Oy vermeyi ve yorum yapmayı unutmayın...
***
"Sehun, Kai ve Chahee." dedim onları tanıştırmak için.
"Arkadaşlarım; Lisa, Jisoo, Rosé, Seungri, Daesung ve Jiyong." Bizimkileri sağ baştan saydığımda hepsi karşılıklı gülümsediler. Tek anormal olan Lisa ve Jiyong'du. Lisa ağzı kulaklarında sırıtırken Jiyong buralı olmayarak çevresine bakıyordu. Gıcıklık işte...
"Tenıştığıma memnun oldum." dedi Sehun Lisa'ya bakarak. Lisa'da en başından beri onda tutuklu kalmış gibi gözlerini ayırmıyordu ondan. Hem de tüm uyarılarıma rağmen... Şıpsevdi aşığımız Lili.
"Bende~"
Lisa'nın beline sardığım kolum sayesinde kimse anlamadan ona uyarı amaçlı ufak bir çimdik attım. Daha fazla gülümsememesi için. Gerçi buz gibi olan Sehun'un da ondan farkı yoktu..
"Ah! Jen.. Neyse." dedi sinirle bana bakarak. Ona bakmadan kafamı diğer tarafa çevirip kıkırdadım onun bu haline..

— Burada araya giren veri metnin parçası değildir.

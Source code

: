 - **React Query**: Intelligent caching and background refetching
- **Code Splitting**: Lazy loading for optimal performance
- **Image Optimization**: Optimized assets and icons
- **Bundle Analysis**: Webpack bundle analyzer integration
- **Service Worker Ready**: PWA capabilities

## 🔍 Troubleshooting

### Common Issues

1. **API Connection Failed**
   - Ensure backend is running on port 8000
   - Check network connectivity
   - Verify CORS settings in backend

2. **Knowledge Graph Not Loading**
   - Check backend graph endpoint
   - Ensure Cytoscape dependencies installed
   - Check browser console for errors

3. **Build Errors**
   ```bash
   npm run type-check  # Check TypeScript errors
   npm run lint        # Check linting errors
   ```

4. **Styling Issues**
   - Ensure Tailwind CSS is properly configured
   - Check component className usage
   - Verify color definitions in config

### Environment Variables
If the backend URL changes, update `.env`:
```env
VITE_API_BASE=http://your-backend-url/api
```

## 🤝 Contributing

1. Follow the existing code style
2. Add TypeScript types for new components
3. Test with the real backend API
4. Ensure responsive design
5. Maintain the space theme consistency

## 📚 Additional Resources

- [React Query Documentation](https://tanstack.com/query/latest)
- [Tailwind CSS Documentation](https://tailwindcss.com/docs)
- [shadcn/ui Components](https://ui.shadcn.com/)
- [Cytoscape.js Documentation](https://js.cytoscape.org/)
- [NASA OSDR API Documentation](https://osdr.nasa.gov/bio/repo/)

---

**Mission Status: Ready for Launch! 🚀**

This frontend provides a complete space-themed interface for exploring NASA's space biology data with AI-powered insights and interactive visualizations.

"Hadi yola çıkalım. Geç kalacağız yoksa." diyerek saatine baktı Kai. Onlar motorlarıyla gelmişlerdi. Hepsinde olan deri ceketler bir de... Ortamlarını merak ediyordum şahsen. Annemin vakıftan arkadaşlarının çocuklarıydı hepsi. Anneme anlattığımda o söylemişti. Daha önce bir iki sefer karşılaşmıştık yani.
"Ee nasıl yapalım?" Chahee bana bakarak konuştuğunda anlamadığım için kaşlarımı çattım.
"Jen seni arkama alayım. Sehun Lisa'yı alsın. Kızlardan birini de Chahee alırsa siz de bir arabaya sığarsınız." Dedi Kai en sonda erkekleri göstererek.
"Bir motora iki kişi oturmaya gerek yok." Jiyong gayet relax bir şekilde konuştuğunda bu sefer Kai'ler anlamamıştı.
"Nasıl sığacaksınız?" diye sordu Sehun. Jiyong hızlı bir kafa işaretiyle Seungri ve Daesung'a döndü. İkisi okulun arka kısmına doğru yürümeye başladıklarında anlamıştım ne yapacaklarını. Jiyong'un arabasını getireceklerdi.
Hepimiz onların gelmesini beklerken araba lastik sesleri doldurdu kulakları. İki tane beyaz spor araba yaklaşarak önümüzde durdu.
"Hadi kızlar." dedi Seungri bizimkilere göz kırparak. Jisoo, Lisa ve Rosé kıkırdayarak Seungri!nin sürdüğü arabaya bindiklerinde ben de öne binmek için kapının koluna uzandım ama benden önce bir el kapıyı açıp arabadaki tek boş yere bindi. Daesung..
"Kusura bakma Jen. Ri nereye ben oraya." dedi gülümseyerek.
"Alacağın olsun Dae!" dedim yalancı bir sinirle.
"Geliyor musun?" diye seslendi Jiyong öndeki onun olan beyaz arabanın şöför kapısını havaya kaldırarak açtığında.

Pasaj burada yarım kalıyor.